"Legend" (Russian: Легенда, Legenda), Op. 54, No. 5 (also known as "The Crown of Roses" in some English-language sources) is a composition by Pyotr Ilyich Tchaikovsky. Originally written in 1883 as a song for solo voice and piano, it was subsequently arranged by Tchaikovsky for solo voice and orchestra (1884), and then for unaccompanied choir (1889).

Words

The words are based on the poem "Roses and Thorns" by American poet Richard Henry Stoddard, originally published in Graham's Magazine of May 1856. Stoddard's poem was translated into Russian by the poet Aleksey Pleshcheyev and published in the Russian journal Sem'ia i shkola ("Family and School") in 1877. Pleshcheyev described the origin of the poem only as "translated from the English", without crediting Stoddard, the nature of whose contribution was thus lost. The poem was included in Pleshcheyev's anthology Snowdrop (Подснeжник; 1878), where it was found by Tchaikovsky.

When "Legend" is sung by English-speaking choirs, the words used are usually those of Geoffrey Dearmer, who translated Pleschcheyev's Russian text back into English for the English Carol Book (1913). Dearmer himself was only 20 years old when he wrote the words. While Pleshcheyev's Russian lyrics are a near-literal translation of Stoddard, and also copy the original rhyming scheme ABCB, Dearmer uses considerable poetic licence and a new rhyming scheme of AABB.

Music
The song is in the key of E minor, but the lack of any accidentals in the melody gives it a modal character. The original form of the song has a brief piano introduction and coda. This is retained in the orchestral arrangement. In the choral arrangement, the introduction is eliminated, and the piano coda is replaced by a choral coda featuring extremely low basses.

The melody of the original version is shown below:

The relative major (G major) is prominent in Tchaikovsky's harmonization, as the following fragment, (from the choral arrangement) illustrates:

Performance and publication history
The original version of the music, for solo voice and piano, was published as part of Tchaikovsky's Songs for Children, Op. 54, in 1884.
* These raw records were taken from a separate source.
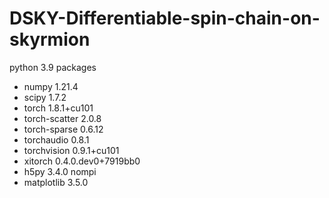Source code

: # DSKY-Differentiable-spin-chain-on-skyrmion
python 3.9
packages
* numpy                     1.21.4                
* scipy                     1.7.2                    
* torch                     1.8.1+cu101             
* torch-scatter             2.0.8                  
* torch-sparse              0.6.12                  
* torchaudio                0.8.1                  
* torchvision               0.9.1+cu101              
* xitorch                   0.4.0.dev0+7919bb0      
* h5py                      3.4.0 nompi
* matplotlib                3.5.0

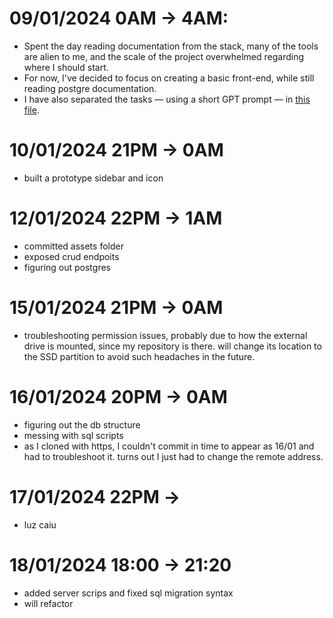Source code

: # 09/01/2024 0AM -> 4AM:
- Spent the day reading documentation from the stack, many of the tools are alien to me, and the scale of the project overwhelmed regarding where I should start.
- For now, I've decided to focus on creating a basic front-end, while still reading postgre documentation. 
- I have also separated the tasks — using a short GPT prompt — in [this file](info.md).
# 10/01/2024 21PM -> 0AM
- built a prototype sidebar and icon

# 12/01/2024 22PM -> 1AM
- committed assets folder
- exposed crud endpoits
- figuring out postgres

# 15/01/2024 21PM -> 0AM
- troubleshooting permission issues, probably due to how the external drive is mounted, since my repository is there. will change its location to the SSD partition to avoid such headaches in the future.

# 16/01/2024 20PM -> 0AM
- figuring out the db structure
- messing with sql scripts
- as I cloned with https, I couldn't commit in time to appear as 16/01 and had to troubleshoot it. turns out I just had to change the remote address.

# 17/01/2024 22PM ->
- luz caiu

# 18/01/2024 18:00 -> 21:20
- added server scrips and fixed sql migration syntax
- will refactor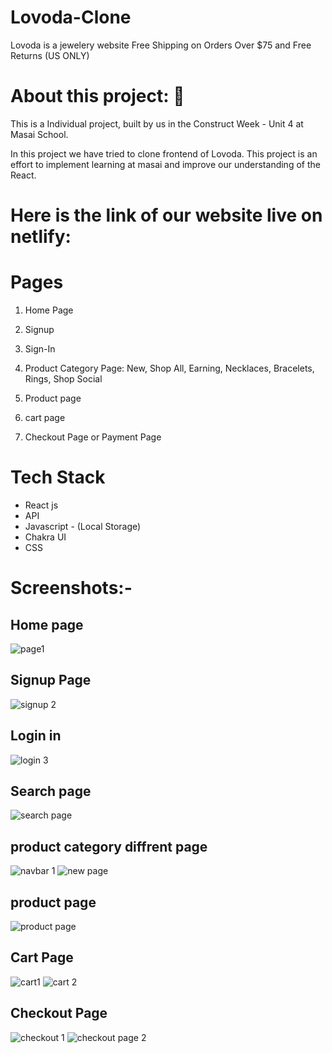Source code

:  # Lovoda-Clone
 Lovoda is a jewelery website Free Shipping on Orders Over $75 and Free Returns (US ONLY)
 
 
# About this project: 🙌
This is a Individual project, built by us in the Construct Week - Unit 4 at Masai School.

In this project we have tried to clone frontend of Lovoda. This project is an effort to implement learning at masai and
improve our understanding of the React.

 # Here is the link of our website live on netlify:
 
 
 
 # Pages 
1. Home Page
2. Signup
3. Sign-In
 
4. Product Category Page:
New,
Shop All,
Earning,
Necklaces,
Bracelets,
Rings,
Shop Social

5. Product page
6. cart page
7. Checkout Page or Payment Page

# Tech Stack
* React js
* API
* Javascript - (Local Storage)
* Chakra UI
* CSS
# Screenshots:-

## Home page 
![page1](https://user-images.githubusercontent.com/92791586/187015864-8c1f7b54-defd-4d0a-8095-0eec10cc67f8.PNG)

 


 
## Signup Page
![signup 2](https://user-images.githubusercontent.com/92791586/187015912-fbb9953f-d16d-49ef-97f2-92f95710c3ba.PNG)
  
## Login in
 ![login 3](https://user-images.githubusercontent.com/92791586/187015903-0a804c25-b2f3-4e50-808c-3ad57c038f2b.PNG)
 
## Search page
![search page](https://user-images.githubusercontent.com/92791586/187015914-a94fd449-4fbf-4497-84a9-d790cdd53d16.PNG)


 
   
## product category diffrent page
 ![navbar 1](https://user-images.githubusercontent.com/92791586/187016227-2642f5d5-fa83-4101-bc67-8c909fb3a50f.PNG)
![new page](https://user-images.githubusercontent.com/92791586/187015876-143019b0-481f-4b1e-a87e-16f38b4ec361.PNG)
 
 
## product page
![product page](https://user-images.githubusercontent.com/92791586/187016219-920b8a28-e253-482e-b4ad-42175c972d0c.PNG)


 
## Cart Page
![cart1](https://user-images.githubusercontent.com/92791586/187015882-4c5d7b2d-3225-4a94-8f85-b0f5dc397fb9.PNG)
![cart 2](https://user-images.githubusercontent.com/92791586/187015883-1531c825-86f3-4b39-ac8a-48fee139d6ed.PNG)
  
## Checkout Page
![checkout 1](https://user-images.githubusercontent.com/92791586/187015887-a2992fdc-581c-425d-84c2-718341c5dfe1.PNG)
![checkout page 2](https://user-images.githubusercontent.com/92791586/187015895-58beacbc-7463-4cdf-b9db-d9714d4f85cb.PNG)

 
 
 

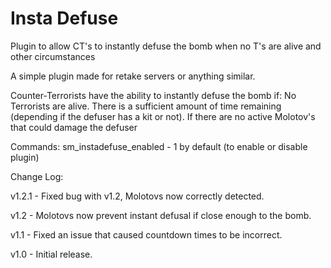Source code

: # Insta Defuse
Plugin to allow CT's to instantly defuse the bomb when no T's are alive and other circumstances

A simple plugin made for retake servers or anything similar. 


Counter-Terrorists have the ability to instantly defuse the bomb if:
No Terrorists are alive.
There is a sufficient amount of time remaining (depending if the defuser has a kit or not).
If there are no active Molotov's that could damage the defuser

Commands:
sm_instadefuse_enabled - 1 by default (to enable or disable plugin)

Change Log:

v1.2.1 - Fixed bug with v1.2, Molotovs now correctly detected. 

v1.2 - Molotovs now prevent instant defusal if close enough to the bomb. 

v1.1 - Fixed an issue that caused countdown times to be incorrect. 

v1.0 - Initial release.  
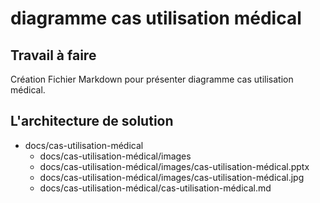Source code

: # diagramme cas utilisation médical
## Travail à faire 
Création Fichier Markdown pour présenter diagramme cas utilisation médical.

## L'architecture de solution 
- docs/cas-utilisation-médical
  - docs/cas-utilisation-médical/images
  - docs/cas-utilisation-médical/images/cas-utilisation-médical.pptx
  - docs/cas-utilisation-médical/images/cas-utilisation-médical.jpg
  - docs/cas-utilisation-médical/cas-utilisation-médical.md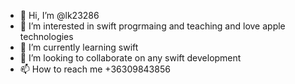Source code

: - 👋 Hi, I’m @lk23286
- 👀 I’m interested in swift progrmaing and teaching and love apple technologies  
- 🌱 I’m currently learning swift 
- 💞️ I’m looking to collaborate on any swift development 
- 📫 How to reach me +36309843856

<!---
lk23286/lk23286 is a ✨ special ✨ repository because its `README.md` (this file) appears on your GitHub profile.
You can click the Preview link to take a look at your changes.
--->
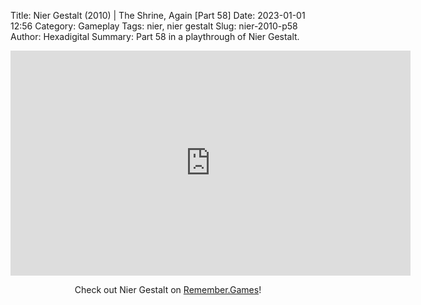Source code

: Title: Nier Gestalt (2010) | The Shrine, Again [Part 58]
Date: 2023-01-01 12:56
Category: Gameplay
Tags: nier,  nier gestalt
Slug: nier-2010-p58
Author: Hexadigital
Summary: Part 58 in a playthrough of Nier Gestalt.

<center><iframe src="https://www.youtube.com/embed/r5eqQaNfnCA?feature=oembed" allow="accelerometer; autoplay; encrypted-media; gyroscope; picture-in-picture" width="640" height="360" frameborder="0"></iframe>

Check out Nier Gestalt on [Remember.Games](https://remember.games/game/2307/nier/)!</center>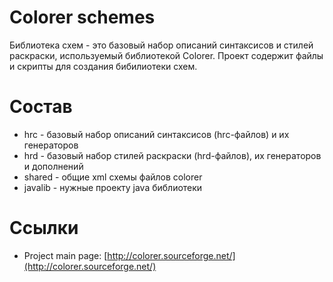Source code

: ﻿Colorer schemes
========================
Библиотека схем - это базовый набор описаний синтаксисов и стилей раскраски, используемый библиотекой Colorer.
Проект содержит файлы и скрипты для создания бибилиотеки схем.

Состав
========================

  * hrc - базовый набор описаний синтаксисов (hrc-файлов) и их генераторов
  * hrd - базовый набор стилей раскраски (hrd-файлов), их генераторов и дополнений
  * shared - общие xml схемы файлов colorer
  * javalib - нужные проекту java библиотеки

Ссылки
========================

* Project main page: [http://colorer.sourceforge.net/](http://colorer.sourceforge.net/)
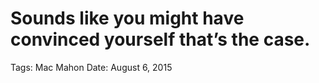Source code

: # Sounds like you might have convinced yourself that’s the case.

Tags: Mac Mahon
Date: August 6, 2015
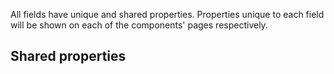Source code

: All fields have unique and shared properties. Properties unique to each field will be shown on each of the components'
pages respectively.

## Shared properties
<!--@include: @/parts/shared-field-properties.md-->
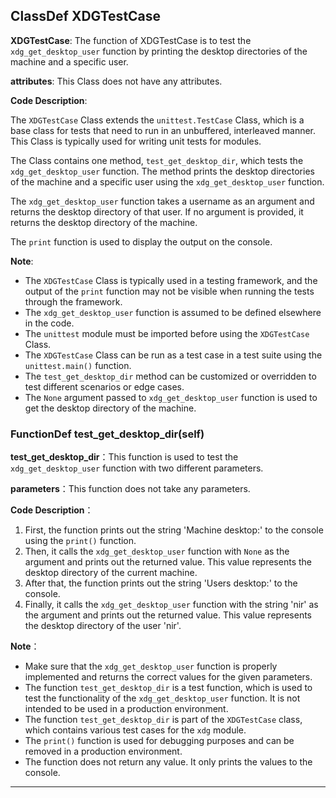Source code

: ## ClassDef XDGTestCase
 **XDGTestCase**: The function of XDGTestCase is to test the `xdg_get_desktop_user` function by printing the desktop directories of the machine and a specific user.

**attributes**: This Class does not have any attributes.

**Code Description**:

The `XDGTestCase` Class extends the `unittest.TestCase` Class, which is a base class for tests that need to run in an unbuffered, interleaved manner. This Class is typically used for writing unit tests for modules.

The Class contains one method, `test_get_desktop_dir`, which tests the `xdg_get_desktop_user` function. The method prints the desktop directories of the machine and a specific user using the `xdg_get_desktop_user` function.

The `xdg_get_desktop_user` function takes a username as an argument and returns the desktop directory of that user. If no argument is provided, it returns the desktop directory of the machine.

The `print` function is used to display the output on the console.

**Note**:

* The `XDGTestCase` Class is typically used in a testing framework, and the output of the `print` function may not be visible when running the tests through the framework.
* The `xdg_get_desktop_user` function is assumed to be defined elsewhere in the code.
* The `unittest` module must be imported before using the `XDGTestCase` Class.
* The `XDGTestCase` Class can be run as a test case in a test suite using the `unittest.main()` function.
* The `test_get_desktop_dir` method can be customized or overridden to test different scenarios or edge cases.
* The `None` argument passed to `xdg_get_desktop_user` function is used to get the desktop directory of the machine.
### FunctionDef test_get_desktop_dir(self)
 **test\_get\_desktop\_dir**：This function is used to test the `xdg_get_desktop_user` function with two different parameters.

**parameters**：This function does not take any parameters.

**Code Description**：

1. First, the function prints out the string 'Machine desktop:' to the console using the `print()` function.
2. Then, it calls the `xdg_get_desktop_user` function with `None` as the argument and prints out the returned value. This value represents the desktop directory of the current machine.
3. After that, the function prints out the string 'Users desktop:' to the console.
4. Finally, it calls the `xdg_get_desktop_user` function with the string 'nir' as the argument and prints out the returned value. This value represents the desktop directory of the user 'nir'.

**Note**：

- Make sure that the `xdg_get_desktop_user` function is properly implemented and returns the correct values for the given parameters.
- The function `test_get_desktop_dir` is a test function, which is used to test the functionality of the `xdg_get_desktop_user` function. It is not intended to be used in a production environment.
- The function `test_get_desktop_dir` is part of the `XDGTestCase` class, which contains various test cases for the `xdg` module.
- The `print()` function is used for debugging purposes and can be removed in a production environment.
- The function does not return any value. It only prints the values to the console.
***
The orchestra arrangement was made for tenor Dmitri Usatov, who premiered it in April 1884 at the Bolshoi Theatre.

The choral arrangement was premiered by the Chorus of the Imperial Opera under the direction of Fyodor Becker in March 1889. Both the orchestral and choral arrangements were published in 1890.

The choral arrangement was subsequently performed under Tchaikovsky's direction at one of the official opening concerts of Carnegie Hall in May 1891. According to the New York Times review, it "made a great hit", with the composer being "called out twice after it with great enthusiasm". An English translation, "When Jesus Christ was yet a child", was made by Geoffrey Dearmer and published in The English Carol Book in 1913.

Legacy
The song was the basis of Anton Arensky's Variations on a Theme by Tchaikovsky, Op. 35a (1894), for string orchestra.

References

External links
 
 Score of the choral arrangement, with Tchaikovsky's markings
 "When Jesus Christ Was Yet a Child" (English translation)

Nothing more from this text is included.